These things bother me.. as I value authenticity.

Sometimes I don't know if something happens, basic example: using the word "bro". I obviously picked that up, because I don't have a blood related brother

How does one, with certainty, differentiate what is honest and should be expressed vs what is something we do or say that isn't necessarily in agreement with our values?

Applying values.. and sticking to them, comes to mind.

I guess my fear is that I have more blindspots than I thought.

^ is that a natural realization with age?
 
Yes. IME. It is something that occurs as you age. Well, I think it’s just you get crystallized intelligence in your 30s and I noticed all kinds of things I was blind about before.

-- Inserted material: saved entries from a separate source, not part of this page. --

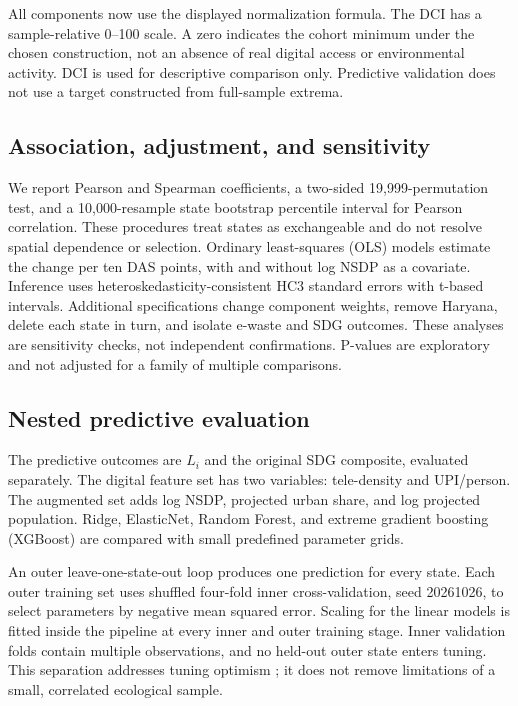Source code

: \documentclass[11pt,a4paper]{article}
\begin{document}
All components now use the displayed normalization formula. The DCI has a sample-relative 0--100 scale. A zero indicates the cohort minimum under the chosen construction, not an absence of real digital access or environmental activity. DCI is used for descriptive comparison only. Predictive validation does not use a target constructed from full-sample extrema.

\subsection{Association, adjustment, and sensitivity}
We report Pearson and Spearman coefficients, a two-sided 19,999-permutation test, and a 10,000-resample state bootstrap percentile interval for Pearson correlation. These procedures treat states as exchangeable and do not resolve spatial dependence or selection. Ordinary least-squares (OLS) models estimate the change per ten DAS points, with and without log NSDP as a covariate. Inference uses heteroskedasticity-consistent HC3 standard errors with t-based intervals. Additional specifications change component weights, remove Haryana, delete each state in turn, and isolate e-waste and SDG outcomes. These analyses are sensitivity checks, not independent confirmations. P-values are exploratory and not adjusted for a family of multiple comparisons.

\subsection{Nested predictive evaluation}
The predictive outcomes are $L_i$ and the original SDG composite, evaluated separately. The digital feature set has two variables: tele-density and UPI/person. The augmented set adds log NSDP, projected urban share, and log projected population. Ridge, ElasticNet, Random Forest, and extreme gradient boosting (XGBoost) \cite{xgboost} are compared with small predefined parameter grids.

An outer leave-one-state-out loop produces one prediction for every state. Each outer training set uses shuffled four-fold inner cross-validation, seed 20261026, to select parameters by negative mean squared error. Scaling for the linear models is fitted inside the pipeline at every inner and outer training stage. Inner validation folds contain multiple observations, and no held-out outer state enters tuning. This separation addresses tuning optimism \cite{varma}; it does not remove limitations of a small, correlated ecological sample.
\end{document}
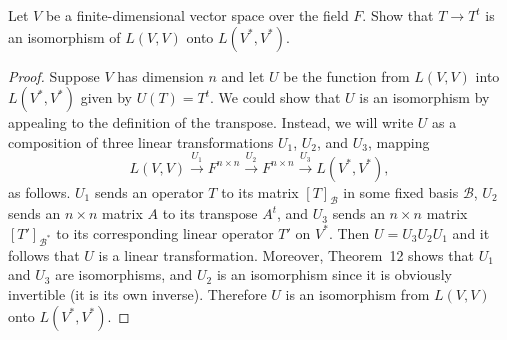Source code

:  Let $V$ be a finite-dimensional vector space over the field
$F$. Show that $T\to T^t$ is an isomorphism of $L(V,V)$ onto
$L(V^*,V^*)$.
\begin{proof}
  Suppose $V$ has dimension $n$ and let $U$ be the function from
  $L(V,V)$ into $L(V^*,V^*)$ given by $U(T) = T^t$. We could show that
  $U$ is an isomorphism by appealing to the definition of the
  transpose. Instead, we will write $U$ as a composition of three
  linear transformations $U_1$, $U_2$, and $U_3$, mapping
  \begin{equation*}
    L(V, V) \xrightarrow{U_1} F^{n\times n} \xrightarrow{U_2} F^{n\times n}
    \xrightarrow{U_3} L(V^*, V^*),
  \end{equation*}
  as follows. $U_1$ sends an operator $T$ to its matrix
  $[T]_{\mathcal{B}}$ in some fixed basis $\mathcal{B}$, $U_2$ sends
  an $n\times n$ matrix $A$ to its transpose $A^t$, and $U_3$ sends an
  $n\times n$ matrix $[T']_{\mathcal{B}^*}$ to its corresponding
  linear operator $T'$ on $V^*$. Then $U = U_3U_2U_1$ and it follows
  that $U$ is a linear transformation. Moreover, Theorem~12 shows that
  $U_1$ and $U_3$ are isomorphisms, and $U_2$ is an isomorphism since
  it is obviously invertible (it is its own inverse). Therefore $U$ is
  an isomorphism from $L(V,V)$ onto $L(V^*,V^*)$.
\end{proof}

As far as being honest and authentic with EVERYONE. You can’t. I mean you might be able to if you are very discipline about it but everybody lies!

What I mean is how many times has someone been asked how they ar this week when they were not doing so good and just said “I’m good. How are you?” Or something.

That’s a lie.

Only person who has never ever lied I’m convinced is God.

Should we strive to achieve honesty and authenticity in all that we do. Absolutely. But the reality is in this life some things you have to have moral flexibility with.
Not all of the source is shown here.